Swarg Ashram is the central quarter of Rishikesh near the Parmarth Niketan ashram and Ram Jhula bridge with a market, ashrams, temples, and other pilgrimage infrastructure. Every evening at sunset, there is a fiery puja takes place on the beach with singing mantras, the fire ritual for the Ganges, and ceremonial rituals.

Maharishi Ashram:

Maharishi Ashram is popularly known as the Beatles Ashram, this abandoned and jungle complex of unusual buildings has always attracted fans of the unexpected. It got its name because here in 1968, and the Beatles participated in a spiritual tour to India under the guidance of guru Maharishi.

Sand Beach or Ganga Beach:

Sand Beach, Ganga Beach is a sandy beach 1 km upstream from Lakshmana Jhula. Here you can dive into the icy water of the Ganges, sunbathe, have a good time. To avoid harassment from the idly staggering Indians, girls are better off not exposing themselves very much. Sometimes this beach is called Goa Beach.

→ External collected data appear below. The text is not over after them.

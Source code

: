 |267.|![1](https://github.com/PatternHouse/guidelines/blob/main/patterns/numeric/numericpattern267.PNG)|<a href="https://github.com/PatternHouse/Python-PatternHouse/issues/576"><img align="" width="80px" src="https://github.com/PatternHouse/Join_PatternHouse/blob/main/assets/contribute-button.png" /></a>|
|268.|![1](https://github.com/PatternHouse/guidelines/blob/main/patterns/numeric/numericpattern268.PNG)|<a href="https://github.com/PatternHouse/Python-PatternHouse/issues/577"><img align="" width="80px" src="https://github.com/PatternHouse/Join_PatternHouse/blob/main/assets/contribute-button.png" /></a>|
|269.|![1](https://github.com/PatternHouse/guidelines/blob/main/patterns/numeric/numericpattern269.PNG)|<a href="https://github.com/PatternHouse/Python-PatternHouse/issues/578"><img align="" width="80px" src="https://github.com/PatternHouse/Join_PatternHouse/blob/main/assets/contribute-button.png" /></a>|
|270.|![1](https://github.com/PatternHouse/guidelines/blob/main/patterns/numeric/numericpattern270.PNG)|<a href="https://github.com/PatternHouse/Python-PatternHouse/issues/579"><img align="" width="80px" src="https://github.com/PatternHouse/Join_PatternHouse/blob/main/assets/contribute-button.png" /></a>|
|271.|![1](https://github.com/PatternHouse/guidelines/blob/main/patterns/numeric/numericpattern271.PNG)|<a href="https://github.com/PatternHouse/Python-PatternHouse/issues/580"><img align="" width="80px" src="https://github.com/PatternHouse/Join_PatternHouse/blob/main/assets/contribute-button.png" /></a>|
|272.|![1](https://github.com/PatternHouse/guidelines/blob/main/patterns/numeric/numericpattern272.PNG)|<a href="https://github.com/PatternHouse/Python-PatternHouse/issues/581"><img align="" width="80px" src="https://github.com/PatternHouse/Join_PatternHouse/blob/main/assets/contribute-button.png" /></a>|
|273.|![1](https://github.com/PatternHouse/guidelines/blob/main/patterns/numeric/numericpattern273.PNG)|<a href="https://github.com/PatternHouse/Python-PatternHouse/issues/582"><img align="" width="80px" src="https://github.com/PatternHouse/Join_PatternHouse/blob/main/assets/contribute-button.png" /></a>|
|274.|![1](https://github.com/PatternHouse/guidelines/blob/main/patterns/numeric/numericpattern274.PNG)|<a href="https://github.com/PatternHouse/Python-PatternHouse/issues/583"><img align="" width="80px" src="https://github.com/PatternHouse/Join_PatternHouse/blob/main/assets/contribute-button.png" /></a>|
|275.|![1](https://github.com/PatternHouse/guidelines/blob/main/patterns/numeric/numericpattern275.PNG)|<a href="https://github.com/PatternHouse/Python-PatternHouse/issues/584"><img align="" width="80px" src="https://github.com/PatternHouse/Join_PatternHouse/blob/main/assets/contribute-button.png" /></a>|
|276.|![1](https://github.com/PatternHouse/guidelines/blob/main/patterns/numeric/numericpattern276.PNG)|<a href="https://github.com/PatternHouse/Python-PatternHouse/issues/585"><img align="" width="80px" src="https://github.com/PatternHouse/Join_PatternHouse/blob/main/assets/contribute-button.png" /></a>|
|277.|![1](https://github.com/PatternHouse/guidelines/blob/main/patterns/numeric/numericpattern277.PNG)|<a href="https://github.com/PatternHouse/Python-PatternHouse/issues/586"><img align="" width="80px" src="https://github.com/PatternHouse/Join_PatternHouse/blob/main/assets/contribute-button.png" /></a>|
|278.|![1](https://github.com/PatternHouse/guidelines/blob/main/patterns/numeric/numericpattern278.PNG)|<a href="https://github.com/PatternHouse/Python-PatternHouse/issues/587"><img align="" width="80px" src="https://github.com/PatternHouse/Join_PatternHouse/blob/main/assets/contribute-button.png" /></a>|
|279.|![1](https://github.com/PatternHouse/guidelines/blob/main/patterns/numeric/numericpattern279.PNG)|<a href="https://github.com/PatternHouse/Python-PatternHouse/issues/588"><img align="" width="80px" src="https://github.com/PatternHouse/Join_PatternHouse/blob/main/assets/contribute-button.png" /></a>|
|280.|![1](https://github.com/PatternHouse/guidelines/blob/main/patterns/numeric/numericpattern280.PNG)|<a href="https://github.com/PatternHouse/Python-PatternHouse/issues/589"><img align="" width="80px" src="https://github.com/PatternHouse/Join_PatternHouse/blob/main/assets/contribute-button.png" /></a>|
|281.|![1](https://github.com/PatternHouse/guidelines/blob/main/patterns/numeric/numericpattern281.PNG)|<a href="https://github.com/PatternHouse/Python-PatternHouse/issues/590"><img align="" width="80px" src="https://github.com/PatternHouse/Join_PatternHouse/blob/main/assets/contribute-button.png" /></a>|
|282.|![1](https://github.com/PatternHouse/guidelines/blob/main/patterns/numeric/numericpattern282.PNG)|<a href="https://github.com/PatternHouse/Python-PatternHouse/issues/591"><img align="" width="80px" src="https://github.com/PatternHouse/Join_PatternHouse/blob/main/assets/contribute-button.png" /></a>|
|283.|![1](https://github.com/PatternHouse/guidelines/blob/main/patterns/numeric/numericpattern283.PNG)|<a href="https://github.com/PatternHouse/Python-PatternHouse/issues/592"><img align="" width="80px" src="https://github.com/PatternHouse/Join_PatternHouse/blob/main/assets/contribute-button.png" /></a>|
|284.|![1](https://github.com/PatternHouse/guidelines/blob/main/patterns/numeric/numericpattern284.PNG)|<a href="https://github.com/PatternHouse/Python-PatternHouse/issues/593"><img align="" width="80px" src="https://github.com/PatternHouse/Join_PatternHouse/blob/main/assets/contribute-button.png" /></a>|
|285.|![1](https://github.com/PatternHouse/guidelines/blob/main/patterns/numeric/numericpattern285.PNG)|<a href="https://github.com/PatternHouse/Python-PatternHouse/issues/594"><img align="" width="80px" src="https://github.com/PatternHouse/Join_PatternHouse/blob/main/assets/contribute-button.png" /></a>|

Meditation and Yoga Ashrams:

Many people come to Rishikesh to live and serve in the ashram. In the minds of most tourists, there is a particular image of an ashram, which is a kind of monastery with strict rules of its own, where students live for free, learn the wisdom of their guru and pay the price for this working physically. There are, but their minority, and getting it is not easy without a preliminary invitation. It is not difficult to find an ashram in Rishikesh, and you can find them wherever you go. They look like multi-story structures with their territory or broken plywood huts. You will be offered an experienced teacher and yoga courses everywhere.

Rafting and Trekking:

It is easy to organize most of the excursions by oneself, moreover, completely free of charge, since almost all exciting places are easy to get around on foot. Agencies can offer you tours to waterfalls or trekking to the blue-necked Shiva temple. But what is the point of overpaying for a walk, right? You will not be able to organize rafting and multi-day trekking on your own, but here you should try to save money. At the beginning and end of the season, prices may be lower. After all, you are in India; bargaining is appropriate always and everywhere! You can gather a group of several people and ask for a small discount.

Spirituality:

Rishikesh is a city of spirituality, and one can feel it here like nowhere else. The very atmosphere of the place sets in a calm mood and a slow contemplation of everything around. Looking at the significant number of people around who came here to learn and gain new experience, it feels like becoming better and wiser. Even if you are far from spiritual teachings, Rishikesh can offer something that will win the heart of any wanderer, and this something is the turquoise waters of the Ganges.